Robert Koch

Heinrich Hermann Robert Koch was a German physician. He is one of the founders of microbiology, and was awarded the Nobel Prize in Physiology or Medicine.

Robert Koch (1843 – 1910) German bacteriologist who discovered the bacilli of cholera and won the Nobel prize for physiology in 1905. (Photo by Hulton Archive/Getty Images)

Early life

Koch was born on December 11, 1843 in Clausthal, which was then part of Prussia. He was one of thirteen childern born to a mining engineer and his wife. His father suggested that Koch learns the shoemaker’s trade, however that was not the road he wanted to follow.

Education

Robert Koch taught himself to read and write before entering the primary school in 1848. He transferred to the Klausthal Gymnasium in 1851, and graduated in 1862. He had a very good standing in classes such as mathematics, physics, geography, German and English. He started studying medicine and natural science at the age of 19, at the University of Gottingen. Koch graduated from university in 1866.

Achievements

Koch was interested in the direct transmission of the anthrax bacillus between cows. He invented methods to purify the bacillus from blood samples and grow pure cultures. He found that anthrax built persisting endospores that could last a long time, and they were the cause of unexplained outbreaks of anthrax. Koch published his findings in 1876, and received a job at the Imperial Health Office in Berlin in 1880.

In 1882 Koch was able to discover the bacterium causing tuberculosis. He announced the discovery on March 24, 1882. At that time tuberculosis was the cause of one in seven deaths.

In 1883, Koch he went to Alenadria, Egypt with a research team to study cholera. Koch identified the vibrio bacterium that caused cholera, but could not prove it in experiments.

In 1890 Koch published the “Four Postulates” on which modern bacteriological studies have been built. These postulates are:

– The organism must be present in every case of the disease.
– The organism must be cultivated in a pure culture.
– The organism must produce the disease in a susceptible animal upon inoculation.
– The organism must produce the same disease when healthy animals are inoculated.

Later life

Five years before his death (1905) he was awarded a Nobel Prize for Physiology or Medicine, for his previous achievements.
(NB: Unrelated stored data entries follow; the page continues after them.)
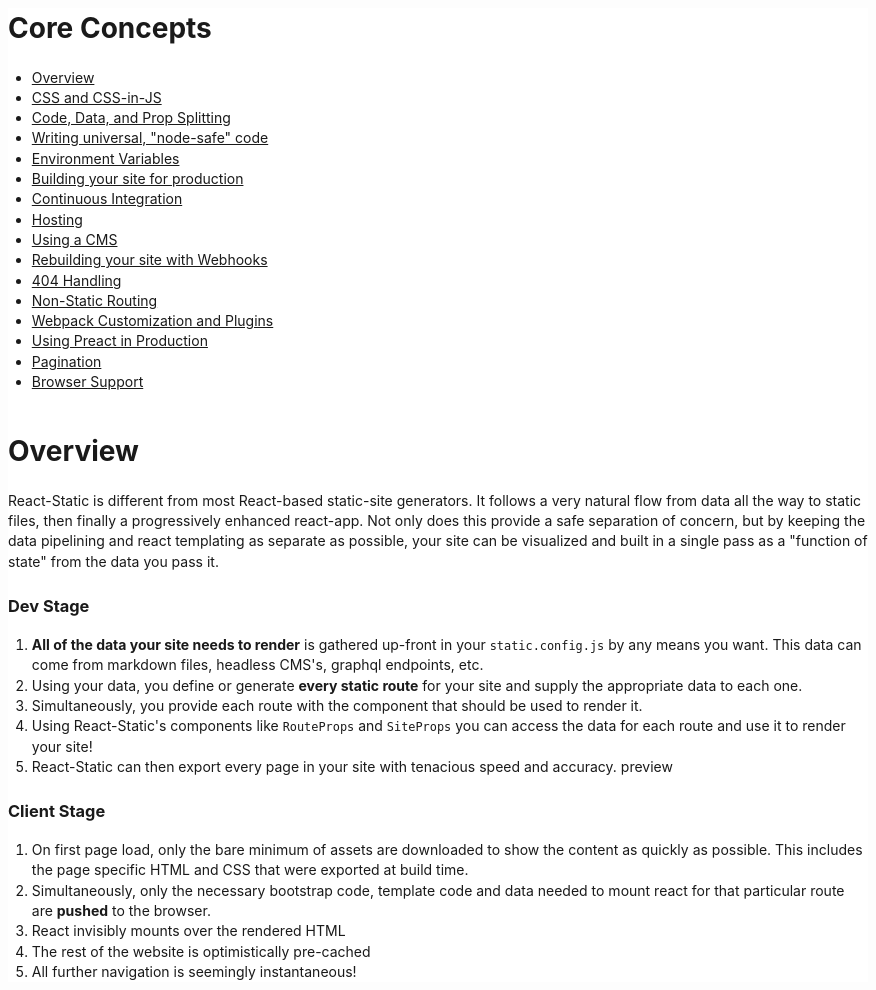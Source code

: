 # Core Concepts

* [Overview](#overview)
* [CSS and CSS-in-JS](#css-and-css-in-js)
* [Code, Data, and Prop Splitting](#code-data-and-prop-splitting)
* [Writing universal, "node-safe" code](#writing-universal-node-safe-code)
* [Environment Variables](#environment-variables)
* [Building your site for production](#building-your-site-for-production)
* [Continuous Integration](#continuous-integration)
* [Hosting](#hosting)
* [Using a CMS](#using-a-cms)
* [Rebuilding your site with Webhooks](#rebuilding-your-site-with-webhooks)
* [404 Handling](#404-handling)
* [Non-Static Routing](#non-static-routing)
* [Webpack Customization and Plugins](#webpack-customization-and-plugins)
* [Using Preact in Production](#using-preact-in-production)
* [Pagination](#pagination)
* [Browser Support](#browser-support)

# Overview

React-Static is different from most React-based static-site generators. It follows a very natural flow from data all the way to static files, then finally a progressively enhanced react-app. Not only does this provide a safe separation of concern, but by keeping the data pipelining and react templating as separate as possible, your site can be visualized and built in a single pass as a "function of state" from the data you pass it.

### Dev Stage

1.  **All of the data your site needs to render** is gathered up-front in your `static.config.js` by any means you want. This data can come from markdown files, headless CMS's, graphql endpoints, etc.
2.  Using your data, you define or generate **every static route** for your site and supply the appropriate data to each one.
3.  Simultaneously, you provide each route with the component that should be used to render it.
4.  Using React-Static's components like `RouteProps` and `SiteProps` you can access the data for each route and use it to render your site!
5.  React-Static can then export every page in your site with tenacious speed and accuracy.
    preview

### Client Stage

1.  On first page load, only the bare minimum of assets are downloaded to show the content as quickly as possible. This includes the page specific HTML and CSS that were exported at build time.
2.  Simultaneously, only the necessary bootstrap code, template code and data needed to mount react for that particular route are **pushed** to the browser.
3.  React invisibly mounts over the rendered HTML
4.  The rest of the website is optimistically pre-cached
5.  All further navigation is seemingly instantaneous!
Robert Koch died on May 27, 1910 from a cardiac arrest. He was 66 years old.

Robert Koch quotes

“If my efforts have led to greater success than usual, this is due, I believe, to the fact that during my wanderings in the field of medicine, I have strayed onto paths where the gold was still lying by the wayside. It takes a little luck to be able to distinguish gold from dross, but that is all.”

“I am not a supporter of the exclusive drinking-water theory. I think that the ways in which cholera can spread in a place are extremely diverse, and…almost every place has its own peculiar conditions…”

“The pure culture is the foundation for all research on infectious disease.”